Considérant qu’il est constant qu’à la date à laquelle Mme X a consenti le prêt à la société Estra, l’intéressée n’avait pas la qualité d’associé de ladite société et que les sommes versées par elle ne sauraient être considérées comme des sommes mises en qualité d’associé à la disposition de cette dernière au sens des dispositions précitées ; que la seule circonstance que Mme X soit devenue actionnaire de la société Estra au cours des exercices postérieurs clos en 1997, 1998 et 1999, en ne détenant au demeurant qu’une seule action, ne saurait suffire à faire regarder l’intéressée comme ayant laissé à la disposition du contribuable en sa qualité d’associé et en sus de sa part de capital dès lors que celle-ci était tenue par les engagements résultant de l’accord passé avec la société dans les conditions susmentionnées et dont la teneur et la validité ne sont pas remises en cause par l’administration ; que, dans ces conditions, c’est à tort que le service a estimé que les intérêts versés à Mme X en exécution du contrat de prêt dont s’agit n’étaient déductibles que dans les limites fixées par l’article 39-1-3° du code général des impôts et a réintégré dans les résultats de la société Estra la fraction des intérêts excédant ces limites ;

Considérant qu’il résulte de tout ce qui précède que le MINISTRE DE L’ECONOMIE, DES FINANCES ET DE L’INDUSTRIE n’est pas fondé à soutenir que c’est à tort que, par le jugement attaqué, le Tribunal administratif de Strasbourg a prononcé la décharge des impositions supplémentaires résultant du redressement afférent à la limitation de la déduction des intérêts versés à Mme X au cours des exercices clos en 1997, 1998 et 1999 ;

Sur les conclusions tendant à l’application de l’article L. 761-1 du code de justice administrative :

Considérant qu’aux termes de l’article L. 761-1 du code de justice administrative : « Dans toutes les instances, le juge condamne la partie tenue aux dépens ou, à défaut, la partie perdante, à payer à l’autre partie la somme qu’il détermine, au titre des frais exposés et non compris dans les dépens.

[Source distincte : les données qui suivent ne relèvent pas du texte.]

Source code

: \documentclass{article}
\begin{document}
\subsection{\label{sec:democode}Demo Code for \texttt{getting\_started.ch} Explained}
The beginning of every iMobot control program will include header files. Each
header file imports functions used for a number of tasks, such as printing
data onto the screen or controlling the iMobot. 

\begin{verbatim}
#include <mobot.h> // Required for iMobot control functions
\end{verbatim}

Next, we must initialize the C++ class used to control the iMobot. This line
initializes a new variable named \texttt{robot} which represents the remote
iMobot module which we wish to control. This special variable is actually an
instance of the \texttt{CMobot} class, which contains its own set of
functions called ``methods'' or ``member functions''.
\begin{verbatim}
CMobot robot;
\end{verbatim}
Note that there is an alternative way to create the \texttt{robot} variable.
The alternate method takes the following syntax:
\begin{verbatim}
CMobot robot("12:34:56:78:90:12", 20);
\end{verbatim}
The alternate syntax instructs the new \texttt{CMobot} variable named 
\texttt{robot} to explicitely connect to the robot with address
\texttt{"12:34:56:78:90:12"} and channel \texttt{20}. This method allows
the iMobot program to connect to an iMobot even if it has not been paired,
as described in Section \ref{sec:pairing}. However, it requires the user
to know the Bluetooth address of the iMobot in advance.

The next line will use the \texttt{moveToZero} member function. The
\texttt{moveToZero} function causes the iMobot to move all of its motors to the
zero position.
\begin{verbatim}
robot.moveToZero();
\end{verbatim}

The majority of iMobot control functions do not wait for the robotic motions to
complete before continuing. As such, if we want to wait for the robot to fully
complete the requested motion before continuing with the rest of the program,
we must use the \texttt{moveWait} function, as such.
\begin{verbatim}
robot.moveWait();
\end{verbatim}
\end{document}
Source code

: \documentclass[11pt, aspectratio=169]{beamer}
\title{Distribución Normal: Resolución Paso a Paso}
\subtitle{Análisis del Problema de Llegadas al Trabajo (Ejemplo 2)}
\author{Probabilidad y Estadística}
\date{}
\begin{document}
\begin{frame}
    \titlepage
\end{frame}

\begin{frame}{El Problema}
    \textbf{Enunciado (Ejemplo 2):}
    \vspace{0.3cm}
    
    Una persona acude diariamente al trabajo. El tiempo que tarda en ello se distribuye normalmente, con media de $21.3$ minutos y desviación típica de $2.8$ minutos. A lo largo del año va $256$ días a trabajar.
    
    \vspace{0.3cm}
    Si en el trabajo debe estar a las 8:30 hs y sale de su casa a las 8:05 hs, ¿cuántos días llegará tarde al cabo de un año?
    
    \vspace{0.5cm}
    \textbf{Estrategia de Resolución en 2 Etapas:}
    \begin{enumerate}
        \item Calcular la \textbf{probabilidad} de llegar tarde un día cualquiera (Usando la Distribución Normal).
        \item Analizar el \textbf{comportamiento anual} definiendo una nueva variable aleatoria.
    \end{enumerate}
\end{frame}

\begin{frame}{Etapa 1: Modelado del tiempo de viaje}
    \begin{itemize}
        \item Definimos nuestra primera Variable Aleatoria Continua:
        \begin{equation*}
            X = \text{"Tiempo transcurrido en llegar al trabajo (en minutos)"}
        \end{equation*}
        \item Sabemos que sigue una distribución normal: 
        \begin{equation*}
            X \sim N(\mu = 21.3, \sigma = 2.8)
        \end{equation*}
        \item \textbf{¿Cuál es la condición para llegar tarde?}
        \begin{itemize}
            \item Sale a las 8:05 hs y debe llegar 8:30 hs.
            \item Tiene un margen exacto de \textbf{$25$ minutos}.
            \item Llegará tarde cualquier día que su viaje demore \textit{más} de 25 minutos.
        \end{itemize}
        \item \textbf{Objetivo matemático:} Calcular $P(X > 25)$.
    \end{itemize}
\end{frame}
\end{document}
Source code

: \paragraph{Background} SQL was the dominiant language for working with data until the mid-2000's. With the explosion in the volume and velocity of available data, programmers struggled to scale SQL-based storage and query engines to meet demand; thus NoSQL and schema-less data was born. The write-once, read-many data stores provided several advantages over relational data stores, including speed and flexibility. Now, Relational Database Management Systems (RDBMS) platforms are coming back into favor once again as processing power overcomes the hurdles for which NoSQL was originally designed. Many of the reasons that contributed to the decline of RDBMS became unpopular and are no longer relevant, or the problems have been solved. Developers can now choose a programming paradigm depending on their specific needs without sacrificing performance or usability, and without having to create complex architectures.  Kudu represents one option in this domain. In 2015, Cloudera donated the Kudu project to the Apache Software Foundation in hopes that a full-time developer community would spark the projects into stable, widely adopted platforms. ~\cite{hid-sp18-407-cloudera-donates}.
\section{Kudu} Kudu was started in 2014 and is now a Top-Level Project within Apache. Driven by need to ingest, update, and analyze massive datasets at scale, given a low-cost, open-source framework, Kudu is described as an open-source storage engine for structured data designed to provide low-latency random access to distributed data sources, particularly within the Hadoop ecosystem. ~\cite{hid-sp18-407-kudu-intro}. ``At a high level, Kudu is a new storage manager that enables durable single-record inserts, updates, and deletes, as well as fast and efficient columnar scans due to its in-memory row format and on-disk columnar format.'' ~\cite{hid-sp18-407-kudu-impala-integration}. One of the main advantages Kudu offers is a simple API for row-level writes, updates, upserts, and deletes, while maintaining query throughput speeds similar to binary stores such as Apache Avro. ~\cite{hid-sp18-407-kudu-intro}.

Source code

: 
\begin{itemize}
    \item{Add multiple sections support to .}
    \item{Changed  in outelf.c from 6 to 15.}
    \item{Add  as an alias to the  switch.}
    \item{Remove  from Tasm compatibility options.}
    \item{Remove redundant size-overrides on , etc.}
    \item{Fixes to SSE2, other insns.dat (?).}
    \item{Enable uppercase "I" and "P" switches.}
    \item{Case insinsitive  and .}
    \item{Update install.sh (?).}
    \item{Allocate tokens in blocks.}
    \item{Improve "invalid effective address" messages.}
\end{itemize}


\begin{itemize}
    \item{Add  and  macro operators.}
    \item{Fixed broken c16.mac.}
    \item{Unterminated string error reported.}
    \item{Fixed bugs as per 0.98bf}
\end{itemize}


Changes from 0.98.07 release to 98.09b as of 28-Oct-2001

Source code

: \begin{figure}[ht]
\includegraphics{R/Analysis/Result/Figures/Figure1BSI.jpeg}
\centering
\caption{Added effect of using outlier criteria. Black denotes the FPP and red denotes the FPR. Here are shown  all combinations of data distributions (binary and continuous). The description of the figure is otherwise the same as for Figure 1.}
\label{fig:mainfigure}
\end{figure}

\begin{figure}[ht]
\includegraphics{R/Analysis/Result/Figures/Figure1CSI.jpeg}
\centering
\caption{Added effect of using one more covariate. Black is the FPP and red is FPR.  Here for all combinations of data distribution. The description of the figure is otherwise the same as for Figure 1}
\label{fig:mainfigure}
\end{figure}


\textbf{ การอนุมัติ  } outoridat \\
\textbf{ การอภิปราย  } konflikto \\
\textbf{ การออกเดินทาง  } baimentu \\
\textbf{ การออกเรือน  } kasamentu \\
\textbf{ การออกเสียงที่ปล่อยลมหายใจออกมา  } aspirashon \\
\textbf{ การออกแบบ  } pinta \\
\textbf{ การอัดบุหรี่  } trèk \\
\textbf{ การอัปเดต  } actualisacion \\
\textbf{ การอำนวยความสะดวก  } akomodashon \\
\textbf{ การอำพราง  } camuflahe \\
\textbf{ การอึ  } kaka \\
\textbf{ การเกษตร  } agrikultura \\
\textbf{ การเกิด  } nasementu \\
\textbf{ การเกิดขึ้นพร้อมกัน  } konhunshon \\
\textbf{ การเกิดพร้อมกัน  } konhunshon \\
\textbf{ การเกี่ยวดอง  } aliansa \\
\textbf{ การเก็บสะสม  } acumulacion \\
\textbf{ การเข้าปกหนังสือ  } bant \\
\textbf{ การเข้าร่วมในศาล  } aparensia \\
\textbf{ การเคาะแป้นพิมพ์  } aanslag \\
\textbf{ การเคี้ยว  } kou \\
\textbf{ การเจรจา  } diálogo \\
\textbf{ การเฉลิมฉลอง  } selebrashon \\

Le juge tient compte de l’équité ou de la situation économique de la partie condamnée. Il peut, même d’office, pour des raisons tirées des mêmes considérations, dire qu’il n’y a pas lieu à cette condamnation. » ;

Considérant qu’il y a lieu, dans les circonstances de l’espèce, de condamner l’Etat à payer à l’intimée une somme de 1 500 € au titre des frais exposés par elle et non compris dans les dépens ;

DÉCIDE :

Article 1er : Le recours du MINISTRE DE L’ECONOMIE, DES FINANCES ET DE L’INDUSTRIE est rejeté.

Article 2 : L’Etat payera à l’EURL Codica Automative une somme de 1 500 € (mille cinq cents euros) au titre de l’article L. 761-1 du code de justice administrative.

Article 3 : Le présent arrêt sera notifié au MINISTRE DU BUDGET, DES COMPTES PUBLICS ET DE LA FONCTION PUBLIQUE et à l’EURL Codica Automative.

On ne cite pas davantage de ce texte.